Less accurately, East Side Story recalls some of the same events. Leah works at the Triangle Shirtwaist Factory and is a union organizer. When she and sister, Rachel, arrive at Triangle one morning, the workers are picketing. Management tells the women that there is now less work and they are all promptly fired, but Rachel suspects the firing is a result of Leah's union work. This makes no sense. It was then a common and legal practice to fire workers for having any union affiliation. Firings were very public in order to frighten others away from unions, so Triangle would never have kept this motivation secret.

Without much detail, the strike ends, although Triangle workers' demands aren't largely met. But the women still believe that they have accomplished something.

"How can you go back to work if you have lost?" Rachel asked Leah. "The owners are still going to lock the doors, and the fire escapes still don't work. And they haven't agreed to give us fair payor shorter working hours."

"It's true, Rachel. We lost," Leah said. "But we worked hard, and a lot of other people won. Besides, this was the first time that women really spoke out and were heard."

"I still don't understand," Rachel said. "Was it worth the trouble?"

... "Yes, Rachel. We convinced workers in other factories to go on strike, too. And a lot of them got what they asked for. We haven't given up hope here yet. One day we'll get what we want."             ( East Side Story 60)

Of course, the shirtwaist factory strike in 1909-1910 was very significant in labor history, but it was not "the first time that women really spoke out and were heard." Female-only unions had been striking since the early 1800s. The Lowell workers struck as early as 1834 (Zinn 115).

Fire! The Beginnings of the Labor Movement about the famous Triangle Factory fire suffers from an overstated title—the labor movement began long before the fire in 1911. Rosie works in the factory. A union is mentioned, along with the safety demands that it should make-fire escapes, unlocked doors, a sprinkler system (never mind that these weren't in use at the time).

Papa thinks that Freyda and Rosie should just be grateful that they even have jobs and that no matter how bad working conditions are here, they're better than life in Russia. The Saturday morning fire is described only vaguely. There is a mention of burned bodies on the sidewalk, but nothing of the many women who jumped to their death rather than burn (Dash 140). After 146 women die, the Jewish male characters blame the deaths on the fact that the women were working on the Sabbath, rather than on the unsafe working conditions.

"If only [she] had listened to me," said Uncle George. "If only she hadn't gone to work on the Sabbath." ...

"That's not it," [Rosie] blurted out. "Didn't you hear Freyda? Ida? ... The doors were locked. The windows stuck. Scraps all over the floor. Oil-soaked scraps. Hundreds of sewing machines packed into one room. Fires in the stairway. Only one fire escape, and it didn't even reach the ground." (Fire! 45)

The story ends in a bizarre ILGWU meeting to commemorate the dead. The male union speaker tells the women that their "future lies in unions. If you organize yourselves, you gain strength and get better working conditions" (Fire 49). However, the major shirtwaist strike had already happened—unsupported and even denounced by the ILGWU. Many of the women were union members at this point and had been for years (Dash 12).

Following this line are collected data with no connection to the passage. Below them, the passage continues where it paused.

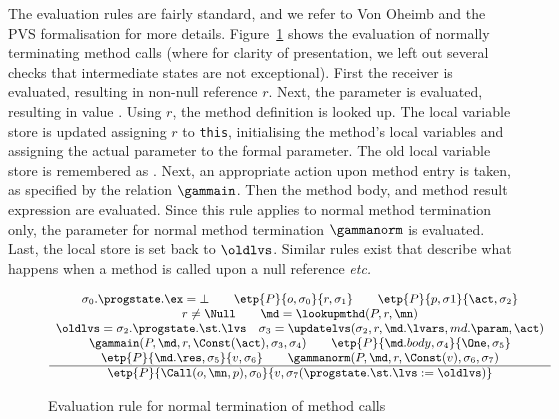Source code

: The evaluation rules are fairly standard, and we refer to Von Oheimb
and the PVS formalisation for more details.  Figure~\ref{FigEvalRules}
shows the evaluation of normally terminating method calls (where for
clarity of presentation, we left out several checks that intermediate
states are not exceptional).  First the receiver is evaluated,
resulting in non-null reference \(r\).  Next, the parameter is
evaluated, resulting in value \act. Using \(r\), the method definition
\md is looked up.  The local variable store is updated assigning
\(r\) to \texttt{this}, initialising the method's local variables and
assigning the actual parameter to the formal parameter. The old local variable
store is remembered as \oldlvs.
Next, an appropriate action upon method entry is taken, as specified
by the relation \(\gammain\). Then the method body, and method result expression
are evaluated. Since this rule applies to normal method termination only,
the parameter for normal method termination \(\gammanorm\) is evaluated.
Last, the local store is set back to \(\oldlvs\). Similar rules exist that
describe what happens when a method is called upon a null reference \emph{etc.}


\begin{figure}[t]
\[{\small
\begin{array}{c}
\sigma_0.\progstate.\ex = \bot \qquad        %
\etp{P}{o, \sigma_0}{r,\sigma_1} \qquad      %
\etp{P}{p, \sigma1}{\act, \sigma_2}\\        %
r \not= \Null \qquad                         %
\md = \lookupmthd(P, r, \mn) \\
\oldlvs = \sigma_2.\progstate.\st.\lvs \quad
\sigma_3 = \updatelvs(\sigma_2, r, \md.\lvars, md.\param, \act) \\
\gammain(P, \md, r, \Const(\act), \sigma_3, \sigma_4) \qquad
\etp{P}{\md.body, \sigma_4}{\One,\sigma_5} \\
\etp{P}{\md.\res, \sigma_5}{v,\sigma_6}\qquad
\gammanorm(P, \md, r, \Const(v), \sigma_6, \sigma_7)\\
\hline
\etp{P}{\Call(o,\mn,p), \sigma_0}{v, \sigma_7
(\progstate.\st.\lvs := \oldlvs)}
\end{array}}
\]
\caption{Evaluation rule for normal termination of method
calls}\label{FigEvalRules}
\end{figure}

There is little mention in these three books that the majority of shirtwaist workers were recent Italian or Russian Jewish immigrants. These two groups, who seldom spoke English, were often pitted against each other by the bosses who played on the immigrants' fear and racism. Workers of different ethnic backgrounds were frequently seated beside each other so that they could not communicate—having no common language. This also prevented them from organizing or from seeing themselves as allies (Dash 5).

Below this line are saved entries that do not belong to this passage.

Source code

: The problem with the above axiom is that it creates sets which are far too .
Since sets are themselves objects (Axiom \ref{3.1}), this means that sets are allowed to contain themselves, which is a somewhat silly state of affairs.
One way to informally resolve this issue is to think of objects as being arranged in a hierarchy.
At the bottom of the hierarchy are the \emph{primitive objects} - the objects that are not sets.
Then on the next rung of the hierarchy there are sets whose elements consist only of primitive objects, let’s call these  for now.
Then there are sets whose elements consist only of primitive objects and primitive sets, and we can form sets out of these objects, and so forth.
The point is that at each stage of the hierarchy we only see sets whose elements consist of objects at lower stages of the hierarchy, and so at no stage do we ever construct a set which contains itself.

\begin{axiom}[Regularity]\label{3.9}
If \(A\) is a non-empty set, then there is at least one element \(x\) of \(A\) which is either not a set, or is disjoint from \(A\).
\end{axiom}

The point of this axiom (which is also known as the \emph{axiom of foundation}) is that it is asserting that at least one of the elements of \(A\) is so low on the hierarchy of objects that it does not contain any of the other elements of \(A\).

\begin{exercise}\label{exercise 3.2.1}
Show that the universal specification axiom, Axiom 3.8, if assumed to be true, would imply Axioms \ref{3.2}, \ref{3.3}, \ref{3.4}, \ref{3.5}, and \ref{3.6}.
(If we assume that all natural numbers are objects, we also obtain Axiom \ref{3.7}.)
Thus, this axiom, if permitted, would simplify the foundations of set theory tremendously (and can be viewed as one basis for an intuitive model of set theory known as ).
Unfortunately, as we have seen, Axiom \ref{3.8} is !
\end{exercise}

Mine novels The history of miners' attempts to organize and resist exploitation is long and bloody. Some of the worst violence against ' laborers was committed by companies resisting the unionization of miners (Zinn 354). Mine workers in all seven novels register the same grievances: the working conditions were gravely dangerous, the pay was minimal and in scrip, the mine bosses regularly cheated miners paid by the ton by underweighing coal. Reminiscent of the mill workers in Lowell, mine owners controlled every aspect of the miners' lives. Because of mine locations, miners were forced to live in "company towns" where the mine owners also owned all houses, stores, churches, newspapers, and schools. The miners had to purchase everything at the company store—often on account which was settled with their pay. Rent, supplies, etc. were also deducted. Miners barely broke even.

The first five novels are set in the anthracite coal mines in Pennsylvania between 1897 and 1902. In The Candle and the Mirror set in 1897, Emily is a suffragist and labor organizer working in the coal fields organizing Italian and Slovak miners and their wives. Just as in the shirtwaist factories, mine bosses consistently pitted these groups with no common language against one another. As long as miners fought among themselves, they hadn't time to fight their true oppressor. The union organizers, Emily, Paolo, and Jan, speak to the miners in their own languages, although we are never told which union they represent. The United Mine Workers (UMW) and the Industrial Workers of the World (IWW) both organized miners in Pennsylvania. The IWW was the most radical of all unions, and despite its enormous influence on the history of labor, is never mentioned by name in any of the novels. Emily writes to a local newspaper about the miners' desperation:

The owners don't believe we'll strike. They don't realize how little the miners have to lose. Do you know that when the owners recently found out—through their company banks—that the miners were managing to save money to bring their families over from Hungary and Italy, they slashed wages. They figured the miners were more controllable if they had no savings!             ( The Candle and the Mirror 123)

Eventually Emily convinces the miners' wives to occupy the company store and destroy "the Book" of accounts, where the miners are regularly overcharged and cheated.

There is a brief mention of breakers—this was how boys as old as six or seven began their mine work. Their job was to separate coal from rock and slate and to sort the coal lumps as the mass of coal and rock tumbled down long chutes. The job was dangerous and back-breaking, and paid seventy-five cents for a 60-hour week.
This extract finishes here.